CI_BUILD_TAG ?= lagoon
LOCAL_REPO ?= lagoon
LOCAL_TAG ?= latest

# Local environment
ARCH := $(shell uname | tr '[:upper:]' '[:lower:]')
LAGOON_VERSION := $(shell git describe --tags --exact-match 2>/dev/null || echo development )

# Name of the Branch we are currently in
BRANCH_NAME :=

PUBLISH_PLATFORM_ARCH := linux/amd64,linux/arm64

ifeq ($(MACHINE), arm64)
	PLATFORM_ARCH ?= linux/arm64
else
	PLATFORM_ARCH ?= linux/amd64
endif

# Set parallelism to two less than the total number of processors
BUILDKIT_PARALLELISM := $(shell echo $$(($(shell nproc) - 2)))

# Init the file that is used to hold the image tag cross-reference table
$(shell >build.txt)
$(shell >scan.txt)

#######
####### Functions
#######

# Builds a docker image. Expects as arguments: name of the image, location of Dockerfile, path of
# Docker Build Context
docker_build = PLATFORMS=$(PLATFORM_ARCH) LOCAL_REPO=$(CI_BUILD_TAG) LOCAL_TAG=$(LOCAL_TAG) PUSH_REPO=$(CI_BUILD_TAG) PUSH_TAG=$(LOCAL_TAG) LAGOON_VERSION=$(LAGOON_VERSION) docker buildx bake -f docker-bake.hcl --builder ci-lagoon-images $(1)
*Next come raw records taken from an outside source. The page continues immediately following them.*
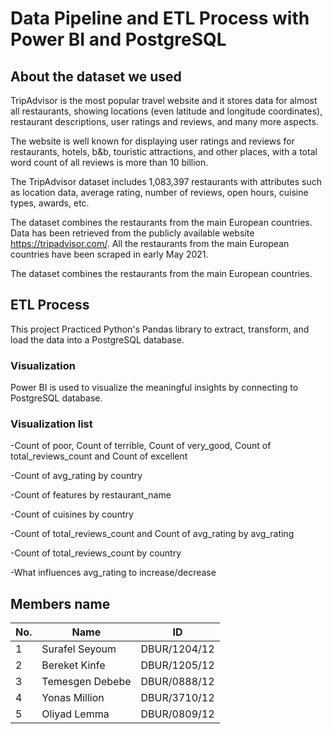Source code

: # Data Pipeline and ETL Process with Power BI and PostgreSQL 
## About the dataset we used
TripAdvisor is the most popular travel website and it stores data for almost all restaurants, showing locations (even latitude and longitude coordinates), restaurant descriptions, user ratings and reviews, and many more aspects.

The website is well known for displaying user ratings and reviews for restaurants, hotels, b&b, touristic attractions, and other places, with a total word count of all reviews is more than 10 billion.

The TripAdvisor dataset includes 1,083,397 restaurants with attributes such as location data, average rating, number of reviews, open hours, cuisine types, awards, etc.

The dataset combines the restaurants from the main European countries.
Data has been retrieved from the publicly available website https://tripadvisor.com/.
All the restaurants from the main European countries have been scraped in early May 2021.

The dataset combines the restaurants from the main European countries.
## ETL Process
This project Practiced Python's Pandas library to extract, transform, and load the data into a PostgreSQL database.
  ### Visualization
  Power BI is used to visualize the meaningful insights by connecting to PostgreSQL database.
 ### Visualization list 
 -Count of poor, Count of terrible, Count of very_good, Count of total_reviews_count and Count of
excellent

-Count of avg_rating by country

-Count of features by restaurant_name

-Count of cuisines by country

-Count of total_reviews_count and Count of avg_rating by avg_rating

-Count of total_reviews_count by country

-What influences avg_rating to increase/decrease

## Members name
| No. | Name               | ID              |
| --- | ------------------ | --------------- |
|  1  | Surafel Seyoum     | DBUR/1204/12    |
|  2  | Bereket Kinfe      | DBUR/1205/12    |
|  3  | Temesgen Debebe    | DBUR/0888/12    |
|  4  | Yonas Million      | DBUR/3710/12    |
|  5  | Oliyad Lemma       | DBUR/0809/12    |
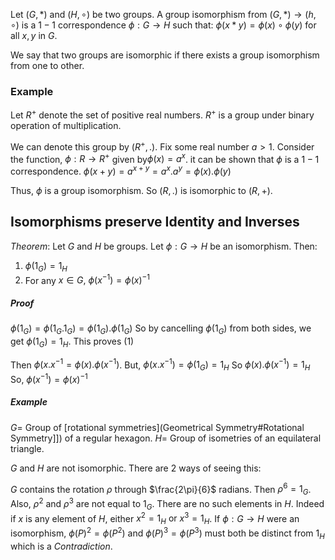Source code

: Let $(G,*)$ and $(H,\circ)$ be two groups. A group isomorphism from $(G,*) \to (h,\circ)$ is a $1-1$ correspondence $\phi:G \to H$ such that:
$\phi(x*y) = \phi(x) \circ \phi(y)$ for all $x,y$ in $G$.

We say that two groups are isomorphic if there exists a group isomorphism from one to other.

### Example

Let $R^{+}$ denote the set of positive real numbers. $R^{+}$ is a group under binary operation of multiplication.

We can denote this group by $(R^{+},.)$. Fix some real number $a>1$. Consider the function, $\phi: R \to R^{+}$ given by$\phi(x) = a^{x}$. it can be shown that $\phi$ is a $1-1$ correspondence.
$\phi(x+y) =a^{x+y} = a^{x}.a^{y}=\phi(x).\phi(y)$

Thus, $\phi$ is a group isomorphism. So $(R,.)$ is isomorphic to $(R,+)$.

## Isomorphisms preserve Identity and Inverses

$Theorem:$ Let $G$ and $H$ be groups. Let $\phi: G \to H$ be an isomorphism. Then:
1. $\phi(1_{G}) = 1_{H}$
2. For any $x \in G \text{, } \phi(x ^{-1})=\phi(x)^{-1}$

##### Proof

$\phi(1_{G}) =\phi(1_{G}.1_{G}) =\phi(1_{G}).\phi(1_{G})$
So by cancelling $\phi(1_{G})$ from both sides, we get $\phi(1_{G}) =1_{H}$. This proves (1)

Then $\phi(x.x ^{-1} = \phi(x).\phi(x^{-1})$.
But, $\phi(x.x ^{-1})=\phi(1_{G})=1_{H}$
So $\phi(x).\phi(x ^{-1}) =1_{H}$
So, $\phi(x ^{-1})=\phi(x)^{-1}$

##### Example

$G =$ Group of [rotational symmetries](Geometrical Symmetry#Rotational Symmetry]]) of a regular hexagon.
$H =$ Group of isometries of an equilateral triangle.

$G \text{ and } H$ are not isomorphic. There are 2 ways of seeing this:

$G$ contains the rotation $\rho$ through $\frac{2\pi}{6}$ radians.
Then $\rho^{6}=1_{G}$. Also, $\rho^{2}$ and $\rho^{3}$ are not equal to $1_{G}$. There are no  such elements in $H$. Indeed if $x$ is any element of $H$, either $x^{2} =1_{H} \text{ or } x^{3}=1_{H}$.
If $\phi: G \to H$ were an isomorphism, $\phi(P)^{2}= \phi(P^{2})$ and $\phi(P)^{3} =\phi(P^{3})$ must both be distinct from $1_{H}$ which is a $Contradiction$.

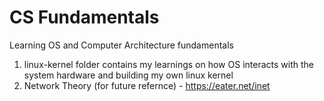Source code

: # CS Fundamentals
Learning OS and Computer Architecture fundamentals
1) linux-kernel folder contains my learnings on how OS interacts with the system hardware and building my own linux kernel
2) Network Theory (for future refernce) - https://eater.net/inet
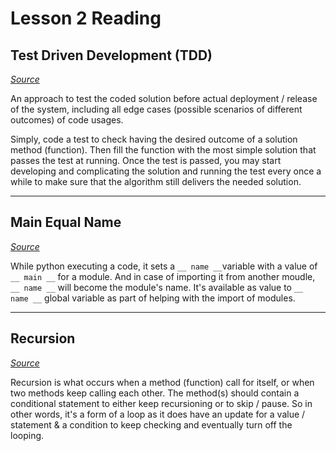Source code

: # Lesson 2 Reading

## Test Driven Development (TDD)

*[Source](https://code.likeagirl.io/in-tests-we-trust-tdd-with-python-af69f47e6932)*

An approach to test the coded solution before actual deployment / release of the system, including all edge cases (possible scenarios of different outcomes) of code usages.

Simply, code a test to check having the desired outcome of a solution method (function). Then fill the function with the most simple solution that passes the test at running. Once the test is passed, you may start developing and complicating the solution and running the test every once a while to make sure that the algorithm still delivers the needed solution.

---

## Main Equal Name

*[Source](https://www.geeksforgeeks.org/what-does-the-if-__name__-__main__-do/)*

While python executing a code, it sets a `__ name __`variable with a value of  `__ main __` for a module. And in case of importing it from another moudle, `__ name __` will become the module's name. It's available as value to `__ name __` global variable as part of helping with the import of modules.

---

## Recursion

*[Source](https://www.geeksforgeeks.org/recursion/)*

Recursion is what occurs when a method (function) call for itself, or when two methods keep calling each other. The method(s) should contain a conditional statement to either keep recursioning or to skip / pause. So in other words, it's a form of a loop as it does have an update for a value / statement & a condition to keep checking and eventually turn off the looping.

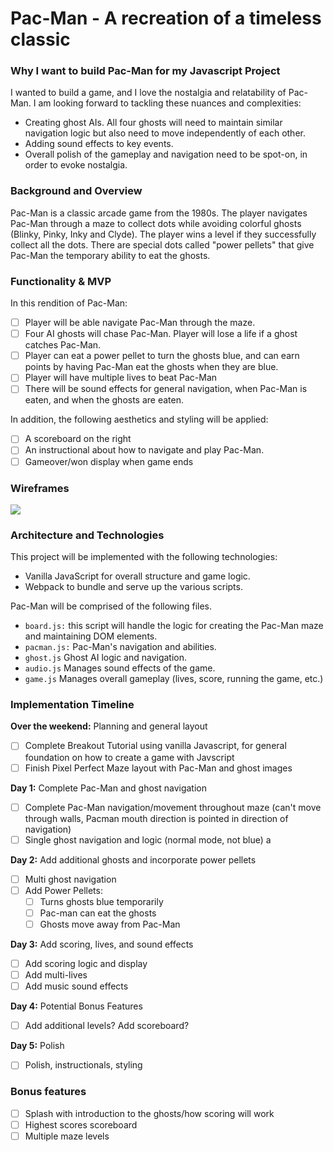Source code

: # Pac-Man - A recreation of a timeless classic

### Why I want to build Pac-Man for my Javascript Project
I wanted to build a game, and I love the nostalgia and relatability of Pac-Man. I am looking forward to tackling these nuances and complexities: 
- Creating ghost AIs. All four ghosts will need to maintain similar navigation logic but also need to move independently of each other.
- Adding sound effects to key events.
- Overall polish of the gameplay and navigation need to be spot-on, in order to evoke nostalgia.

### Background and Overview
Pac-Man is a classic arcade game from the 1980s. The player navigates Pac-Man through a maze to collect dots while avoiding colorful ghosts (Blinky, Pinky, Inky and Clyde). The player wins a level if they successfully collect all the dots. 
There are special dots called "power pellets" that give Pac-Man the temporary ability to eat the ghosts. 

### Functionality & MVP
In this rendition of Pac-Man: 
- [ ] Player will be able navigate Pac-Man through the maze. 
- [ ] Four AI ghosts will chase Pac-Man. Player will lose a life if a ghost catches Pac-Man.
- [ ] Player can eat a power pellet to turn the ghosts blue, and can earn points by having Pac-Man eat the ghosts when they are blue. 
- [ ] Player will have multiple lives to beat Pac-Man
- [ ] There will be sound effects for general navigation, when Pac-Man is eaten, and when the ghosts are eaten. 

In addition, the following aesthetics and styling will be applied: 
- [ ] A scoreboard on the right
- [ ] An instructional about how to navigate and play Pac-Man. 
- [ ] Gameover/won  display when game ends

### Wireframes
![](https://github.com/youknowhu/Pac-Man/blob/master/pacman.png)


### Architecture and Technologies
This project will be implemented with the following technologies:
* Vanilla JavaScript for overall structure and game logic.
* Webpack to bundle and serve up the various scripts.

Pac-Man will be comprised of the following files. 
* `board.js:` this script will handle the logic for creating the Pac-Man maze and maintaining DOM elements.
* `pacman.js:` Pac-Man's navigation and abilities.
* `ghost.js` Ghost AI logic and navigation.
* `audio.js` Manages sound effects of the game.
* `game.js` Manages overall gameplay (lives, score, running the game, etc.)

### Implementation Timeline

**Over the weekend:** Planning and general layout
- [ ] Complete Breakout Tutorial using vanilla Javascript, for general foundation on how to create a game with Javscript
- [ ] Finish Pixel Perfect Maze layout with Pac-Man and ghost images

**Day 1:** Complete Pac-Man and ghost navigation
- [ ] Complete Pac-Man navigation/movement throughout maze (can't move through walls, Pacman mouth direction is pointed in direction of navigation)
- [ ] Single ghost navigation and logic (normal mode, not blue) a

**Day 2:** Add additional ghosts and incorporate power pellets
- [ ] Multi ghost navigation 
- [ ] Add Power Pellets:
    - [ ] Turns ghosts blue temporarily
    - [ ] Pac-man can eat the ghosts
    - [ ] Ghosts move away from Pac-Man

**Day 3:** Add scoring, lives, and sound effects
- [ ] Add scoring logic and display
- [ ] Add multi-lives
- [ ] Add music sound effects

**Day 4:** Potential Bonus Features
- [ ] Add additional levels? Add scoreboard? 

**Day 5:** Polish
- [ ] Polish, instructionals, styling

 
### Bonus features
- [ ] Splash with introduction to the ghosts/how scoring will work 
- [ ] Highest scores scoreboard 
- [ ] Multiple maze levels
.PHONY: docker_buildx_create
docker_buildx_create:
	@if ! docker buildx ls | grep -q "ci-lagoon-images"; then \
		docker buildx create --platform linux/arm64,linux/arm/v8 --driver-opt network=host --name ci-lagoon-images --buildkitd-flags '--oci-max-parallelism=$(BUILDKIT_PARALLELISM)'; \
	else \
		echo "ci-lagoon-images builder already exists"; \
	fi

#######
####### Building Images
#######

# Builds all Images
.PHONY: build
build: docker_buildx_create
	$(call docker_build,default --load)

# Builds all Images in the background, without loading or pushing them
.PHONY: build-bg
build-bg: docker_buildx_create
	$(call docker_build,default)

# Build individual images with specific targets
build/%: docker_buildx_create
	$(call docker_build,$(subst .,-,$*) --load)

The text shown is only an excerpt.